To create my presentation about Ebenezer Poulson’s painting of a slaver ship, I used Penobscot Marine Museum’s online collections database.  There are over 500 depictions of ships, 100,000 photographs, and partial information on the extensive maritime history archives in the museum library. 

The current level of tagging is not robust and that makes the search function awkward, but persistence helps.  I used the description field the most often for entering a keyword on the topic I am looking for.  I found it does not help to enter two words, because the search engine does not narrow the search to artifacts where both words are in the description, but instead lists everything with one word or the other.  I recommend narrowing the search by unchecking every category but one: either archives, or photos, or objects.  Objects include paintings of vessels, portraits of sea captains, ship models, and other maritime artifacts.  Photos include images of vessels, shipyards, and towns, as well as people.  However there aren’t many photographs from before 1890.

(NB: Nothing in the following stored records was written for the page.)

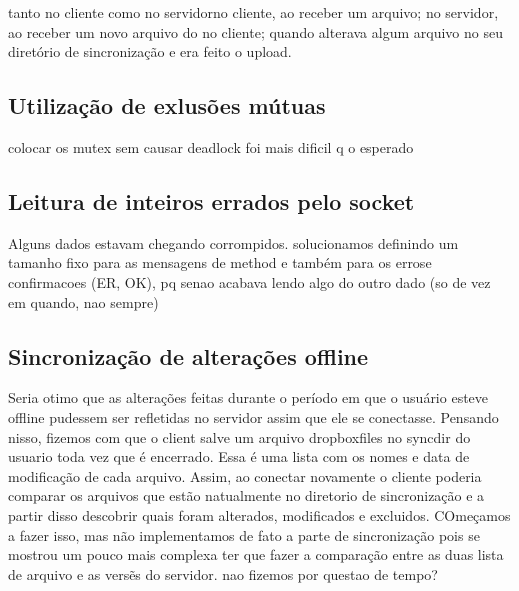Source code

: \documentclass[a4paper]{article}
\begin{document}
tanto no cliente como no servidorno cliente, ao receber um arquivo; no servidor, ao receber um novo arquivo do  no cliente; quando alterava algum arquivo no seu diretório de sincronização e era feito o upload.
\subsection{Utilização de exlusões mútuas}
colocar os mutex sem causar deadlock foi mais dificil q o esperado

\subsection{Leitura de inteiros errados pelo socket}
Alguns dados estavam chegando corrompidos. solucionamos definindo um tamanho fixo para as mensagens de method e também para os errose confirmacoes (ER, OK), pq senao acabava lendo algo do outro dado (so de vez em quando, nao sempre)
 
\subsection{Sincronização de alterações offline}
Seria otimo que as alterações feitas durante o período em que o usuário esteve offline pudessem ser refletidas no servidor assim que ele se conectasse. Pensando nisso, fizemos com que o client salve um arquivo dropboxfiles no syncdir do usuario toda vez que é encerrado.
Essa é uma lista com os nomes e data de modificação de cada arquivo. Assim, ao conectar novamente o cliente poderia comparar os arquivos que estão natualmente no diretorio de sincronização e a partir disso descobrir quais foram alterados, modificados e excluidos. COmeçamos a fazer isso, mas não implementamos de fato a parte de sincronização pois se mostrou um pouco mais complexa ter que fazer a comparação entre as duas lista de arquivo e as versẽs do servidor. nao fizemos por questao de tempo?

%
%
\end{document}
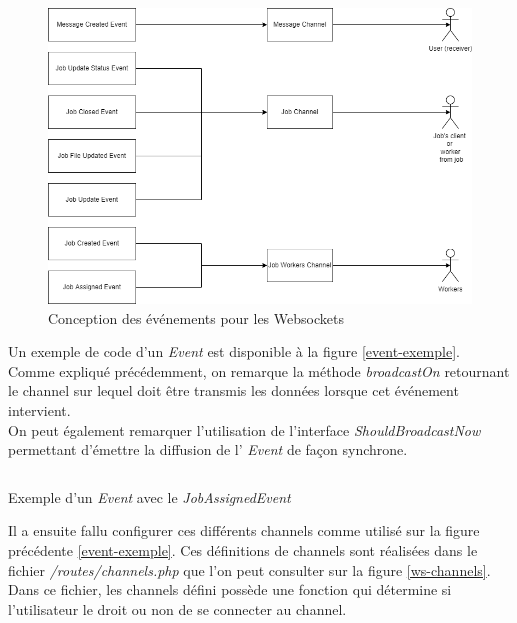 \documentclass[
    iai, %
    il, %
]{heig-tb}
\begin{document}
\begin{center}
    \begin{figure}
        \includegraphics[width=\textwidth]{./assets/figures/ws-conception-notifications.drawio.png}
        \caption{Conception des événements pour les Websockets \label{ws-conception-notifications.drawio}}
    \end{figure}
\end{center}

Un exemple de code d'un \emph{Event} est disponible à la figure \ref{event-exemple}. \\
Comme expliqué précédemment, on remarque la méthode \emph{broadcastOn} retournant le channel sur lequel doit être transmis les données lorsque cet événement intervient. \\
On peut également remarquer l'utilisation de l'interface \emph{ShouldBroadcastNow} permettant d'émettre la diffusion de l' \emph{Event} de façon synchrone.

\begin{listing}[h]
    \inputminted{php}{assets/code/JobAssignedEvent.php}
    \caption{Exemple d'un \emph{Event} avec le \emph{JobAssignedEvent} \label{event-exemple}}
\end{listing}

Il a ensuite fallu configurer ces différents channels comme utilisé sur la figure précédente \ref{event-exemple}. Ces définitions de channels sont réalisées dans le fichier \emph{/routes/channels.php} que l'on peut consulter sur la figure \ref{ws-channels}. \\
Dans ce fichier, les channels défini possède une fonction qui détermine si l'utilisateur le droit ou non de se connecter au channel.
\end{document}
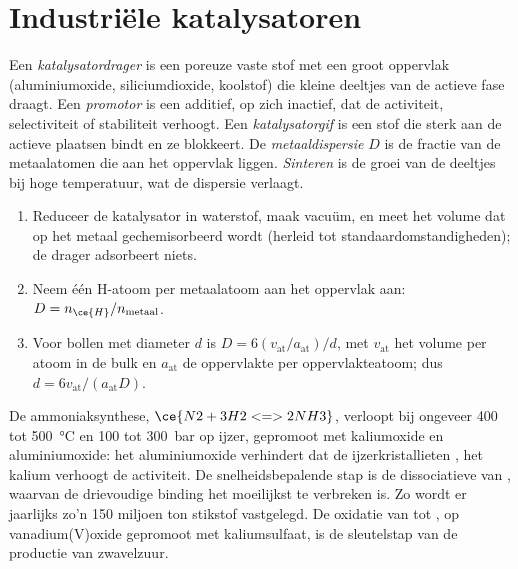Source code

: \section{Industriële katalysatoren}

\begin{definition}\label{def:b3:surfaces-catalysis:catalyst-design}
Een \emph{katalysatordrager} is een poreuze vaste
stof met een groot oppervlak (aluminiumoxide, siliciumdioxide, koolstof)
die kleine deeltjes van de actieve fase draagt. Een
\emph{promotor} is een additief, op zich inactief, dat de
activiteit, selectiviteit of stabiliteit verhoogt. Een
\emph{katalysatorgif}
is een stof die sterk aan de actieve plaatsen bindt en ze blokkeert.
De \emph{metaaldispersie} $D$ is de fractie van de
metaalatomen die aan het oppervlak liggen. \emph{Sinteren}
is de groei van de deeltjes bij hoge temperatuur, wat de dispersie
verlaagt.
\end{definition}

\begin{method}\label{met:b3:surfaces-catalysis:dispersion}
\begin{enumerate}
  \item Reduceer de katalysator in waterstof, maak vacuüm, en meet het
        volume  dat op het metaal gechemisorbeerd wordt (herleid tot
        standaardomstandigheden); de drager adsorbeert niets.
  \item Neem één H-atoom per metaalatoom aan het oppervlak aan: $D = n_{\ce{H}}/n_{\text{metaal}}$.
  \item Voor bollen met diameter $d$ is $D = 6(v_{\mathrm{at}}/a_{\mathrm{at}})/d$, met $v_{\mathrm{at}}$ het volume per atoom in de
        bulk en $a_{\mathrm{at}}$ de oppervlakte per oppervlakteatoom; dus $d = 6v_{\mathrm{at}}/(a_{\mathrm{at}}D)$.
\end{enumerate}
\end{method}

De ammoniaksynthese, $\ce{N2 + 3 H2 <=> 2 NH3}$, verloopt bij ongeveer 400 tot
\qty{500}{\celsius} en 100 tot \qty{300}{bar} op ijzer, gepromoot met
kaliumoxide en aluminiumoxide: het aluminiumoxide verhindert dat de
ijzerkristallieten , het kalium verhoogt de activiteit. De
snelheidsbepalende stap is de dissociatieve  van ,
waarvan de drievoudige binding het moeilijkst te verbreken is. Zo wordt
er jaarlijks zo'n 150 miljoen ton stikstof vastgelegd.
De oxidatie van  tot , op vanadium(V)oxide gepromoot met
kaliumsulfaat, is de sleutelstap van de productie van zwavelzuur.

Each artifact entry has a description, and many are very short, however some include more information and history connected to the object, and these proved useful for my purposes.  I also relied on books and documents, especially Maine’s Visible Black History H.H. Price and Gerald Talbot (2006) and A Sufficient Number K. E. McMahon (2013)

Sarah Cole
Museum Educator, Penobscot Marine Museum
scole@pmm-maine.org

2 thoughts on “Researching in Penobscot Marine Museums’s Online Collections Database

  1. I typed in “Slaver” and got 4 or 5 hits. One was a painting of a slaver being chased by an English Man-o-War. Another was about a sea Captain, Benjamin Franklin Carver, who captained a ship that was later converted to a slave ship and “The Brig. was later sold to a Brazilian firm and was converted
    into a slaver, making many voyages to Africa. She was finally captured by a British
    Man-of-war, with a cargo of Africans aboard, and destroyed in a river on the west
    coast of Africa.” What do these two hits indicate? that, while the slave trade thrived, after the Anti-Slavery Act of 1833 was passed in England, financing, equipping and, conducting a slave voyage was risky business. According an article in “The History Press”(https://www.thehistorypress.co.uk/articles/the-slavery-abolition-act-of-1833/ ), “The act had two major parts to it – the emancipation of all slaves throughout the British colonial empire except those held by the East India Company…” Could it have been the British were shutting down the East India’s competitors only?